Process Safety Incident Investigations

Process Incidents can involve loss of containment, control, a challenge to the safety system or a failing in the application of a management system. Investigating these types of incidents is not the same as investigating an occupation incident, however there is some overlap. To achieve maximum output from conducting a process safety incident investigation  the requirement to have a known structured approach is paramount. Many organisations have a system that is “tuned” for occupational safety, but not process safety. Here some important points for each phase of the investigation process. 

An investigation process can be broken down into four main phases:

  1. Incident Categorisation
  2. Investigate their root causes
  3. Implement actions
  4. Ensure follow-up occurs

Incident Categorisation - If a process safety event is not recorded & categorised, it is not investigated. It is recommended not to have just a single category of a process safety event, but split it into meaningful categories, that include releases (of hazardous substances), activation of critical safeguards, loss of control and violations of key procedures/ systems. How to recognise and categorise process safety events must be understandable by front line staff as they are the ones made responsible to log events.

Investigation of Root Causes - Once an event is categorised as a process safety incident, the correct investigation team needs to be formed ( not just the HSE advisor &/or operator). If you have the luxury of a process safety engineer, this person should be part of the team by default.  The investigation technique needs to be appropriate for the event and there are many available  such as ICAM or the 5 Why's.  Pick your method and ensure the root cause analysis drives down beyond the technical causes and identifies the the systemic causes. For example, the activation of a trip (which is logged as an event) may reveal weaknesses in maintenance systems or SOPs.

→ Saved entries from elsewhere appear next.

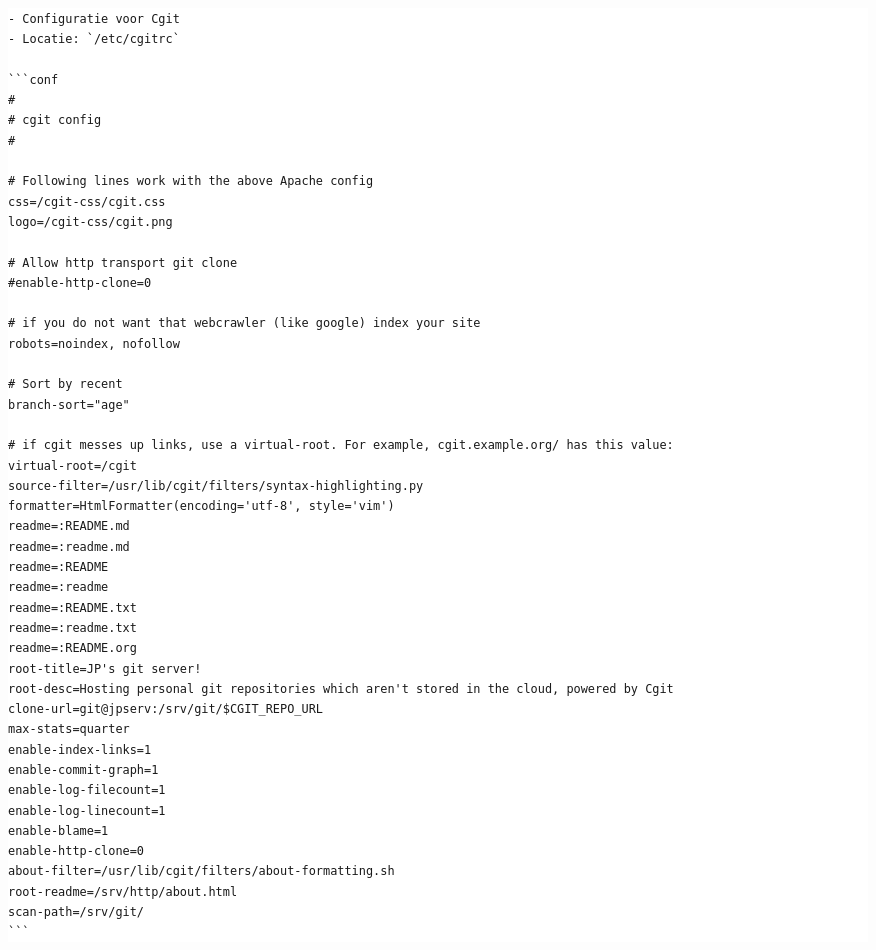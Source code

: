     - Configuratie voor Cgit
    - Locatie: `/etc/cgitrc`

    ```conf
    #
    # cgit config
    #

    # Following lines work with the above Apache config
    css=/cgit-css/cgit.css
    logo=/cgit-css/cgit.png

    # Allow http transport git clone
    #enable-http-clone=0

    # if you do not want that webcrawler (like google) index your site
    robots=noindex, nofollow

    # Sort by recent
    branch-sort="age"

    # if cgit messes up links, use a virtual-root. For example, cgit.example.org/ has this value:
    virtual-root=/cgit
    source-filter=/usr/lib/cgit/filters/syntax-highlighting.py
    formatter=HtmlFormatter(encoding='utf-8', style='vim')
    readme=:README.md
    readme=:readme.md
    readme=:README
    readme=:readme
    readme=:README.txt
    readme=:readme.txt
    readme=:README.org
    root-title=JP's git server!
    root-desc=Hosting personal git repositories which aren't stored in the cloud, powered by Cgit
    clone-url=git@jpserv:/srv/git/$CGIT_REPO_URL
    max-stats=quarter
    enable-index-links=1
    enable-commit-graph=1
    enable-log-filecount=1
    enable-log-linecount=1
    enable-blame=1
    enable-http-clone=0
    about-filter=/usr/lib/cgit/filters/about-formatting.sh
    root-readme=/srv/http/about.html
    scan-path=/srv/git/
    ```
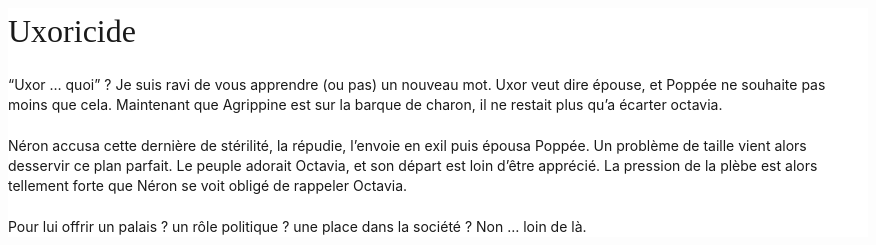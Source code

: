 <div class="public-DraftStyleDefault-block public-DraftStyleDefault-ltr" data-offset-key="44c9o-0-0">
  <span style="font-family: 'Bree Serif'; font-size: 32px;" data-offset-key="44c9o-0-0">Uxoricide</span>
</div>

<div class="" data-block="true" data-editor="5l4q8" data-offset-key="auim2-0-0">
  <div class="public-DraftStyleDefault-block public-DraftStyleDefault-ltr" data-offset-key="auim2-0-0">
    <span data-offset-key="auim2-0-0"> </span>
  </div>
</div>

<div class="" data-block="true" data-editor="5l4q8" data-offset-key="63vu4-0-0">
  <div class="public-DraftStyleDefault-block public-DraftStyleDefault-ltr" data-offset-key="63vu4-0-0">
    <span data-offset-key="63vu4-0-0">&#8220;Uxor &#8230; quoi&#8221; ? Je suis ravi de vous apprendre (ou pas) un nouveau mot. Uxor veut dire épouse, et Poppée ne souhaite pas moins que cela. Maintenant que Agrippine est sur la barque de charon, il ne restait plus qu&#8217;a écarter octavia. </span>
  </div>
</div>

<div class="" data-block="true" data-editor="5l4q8" data-offset-key="ap2o4-0-0">
  <div class="public-DraftStyleDefault-block public-DraftStyleDefault-ltr" data-offset-key="ap2o4-0-0">
    <span data-offset-key="ap2o4-0-0"> </span>
  </div>
</div>

<div class="" data-block="true" data-editor="5l4q8" data-offset-key="5ufee-0-0">
  <div class="public-DraftStyleDefault-block public-DraftStyleDefault-ltr" data-offset-key="5ufee-0-0">
    <span data-offset-key="5ufee-0-0">Néron accusa cette dernière de stérilité, la répudie, l&#8217;envoie en exil puis épousa Poppée. Un problème de taille vient alors desservir ce plan parfait. Le peuple adorait Octavia, et son départ est loin d&#8217;être apprécié. La pression de la plèbe est alors tellement forte que Néron se voit obligé de rappeler Octavia.</span>
  </div>
</div>

<div class="" data-block="true" data-editor="5l4q8" data-offset-key="29d29-0-0">
  <div class="public-DraftStyleDefault-block public-DraftStyleDefault-ltr" data-offset-key="29d29-0-0">
    <span data-offset-key="29d29-0-0"> </span>
  </div>
</div>

<div class="" data-block="true" data-editor="5l4q8" data-offset-key="5ghqn-0-0">
  <div class="public-DraftStyleDefault-block public-DraftStyleDefault-ltr" data-offset-key="5ghqn-0-0">
    <span data-offset-key="5ghqn-0-0">Pour lui offrir un palais ? un rôle politique ? une place dans la société ? Non &#8230; loin de là. </span>
  </div>
</div>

Implementing Actions - To prevent a re-occurrence, actions are needed to address to both the direct cause (eg the level control failed), similar potential causes (eg other level controls) and the systemic causes (eg maintenance procedure on level control systems). The action chosen should be verified by both the investigation team and an independent person outside of line management. I have come across several cases where only action is taken on the direct cause to make the incident "easy" close out. 

Follow-up - It is important that front line staff are kept in the loop with the investigation and actions taken. This will encourage reporting and engagement on process safety matters.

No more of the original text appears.